However, the reality is far more nuanced than he was letting on. The likes of Kaze Emanuar set the record straight, and actually did a proper deep dive into optimization for the game (and not just by passing a -O2 compiler flag I might add). I'd say take MattKC's channel and content with a grain of salt.
FIXING the ENTIRE SM64 Source Code (INSANE N64 performance)
I even say this as someone who generally isn't a fan of Nintendo from the perspective of their corporate policies. I don't think Nintendo did anything wrong here, especially given how new this system and the brave new world that was 3D gaming in the home was at the time for them.

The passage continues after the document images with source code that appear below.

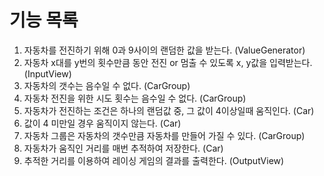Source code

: # 기능 목록
1. 자동차를 전진하기 위해 0과 9사이의 랜덤한 값을 받는다. (ValueGenerator)
2. 자동차 x대를 y번의 횟수만큼 동안 전진 or 멈출 수 있도록 x, y값을 입력받는다. (InputView)
3. 자동차의 갯수는 음수일 수 없다. (CarGroup)
4. 자동차 전진을 위한 시도 횟수는 음수일 수 없다. (CarGroup)
5. 자동차가 전진하는 조건은 하나의 랜덤값 중, 그 값이 4이상일때 움직인다. (Car)
6. 값이 4 미만일 경우 움직이지 않는다. (Car)
7. 자동차 그룹은 자동차의 갯수만큼 자동차를 만들어 가질 수 있다. (CarGroup)
8. 자동차가 움직인 거리를 매번 추적하여 저장한다. (Car)
9. 추적한 거리를 이용하여 레이싱 게임의 결과를 출력한다. (OutputView)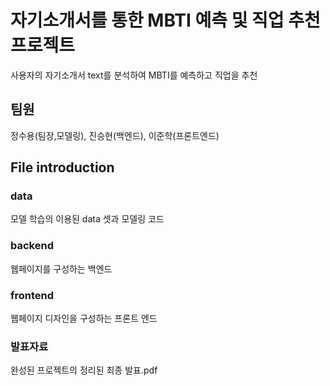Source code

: # 자기소개서를 통한 MBTI 예측 및 직업 추천 프로젝트
사용자의 자기소개서 text를 분석하여 MBTI를 예측하고 직업을 추천

## 팀원
정수용(팀장,모델링), 진승현(백엔드), 이준학(프론트엔드)

## File introduction
### data 
모델 학습의 이용된 data 셋과 모델링 코드
### backend 
웹페이지를 구성하는 백엔드 
### frontend 
웹페이지 디자인을 구성하는 프론트 엔드 
### 발표자료 
완성된 프로젝트의 정리된 최종 발표.pdf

The technical content is really engaging (the "joy"/"frustration" of digging in some ancient technology for no easily justifiable reason--though in this case...) and there's been a heap of work put into merging the technical deep dive with a cinematic narrative that helps communicate some of the experience of what it feels like when you're three days in trying to find a piece of a puzzle someone probably hasn't cared about in 20+ years. :)
At first I thought no way I'm going to spend almost an hour watching this, but I'm happy I did it haha.
There are many funny gems, like that whiteboard analysis at https://youtu.be/CTUMNtKQLl8?t=2343
// Reimplemented
LONG WINAPI CORKEL32_InterlockedCompareExchange(LONG *dest, LONG xchg, LONG compare)
{
LONG temp = *dest;
Trace(TRACE_FORCE_DONT_PRINT, "InterlockedCompareExchange");
if (compare == *dest) {
*dest = xchg;
}
return temp;
}
Not very interlocked at all :)A proper implementation would use some kind of locking in the worst case, but usually would rely on hardware features to provide this atomicity. For example, on x86 this is done by the CMPXCHG family of instructions.
The mock implementation is not atomic. Another thread can change the value between the comparison and swap and the swap will still happen. As for the fix, there might be an intrinsic for it in the W95 SDK, or worst case an inline assembly implementation using CMPXCHG would do the job.
At one point, I was shouting "gacutil" at the screen, until he got there eventually :-)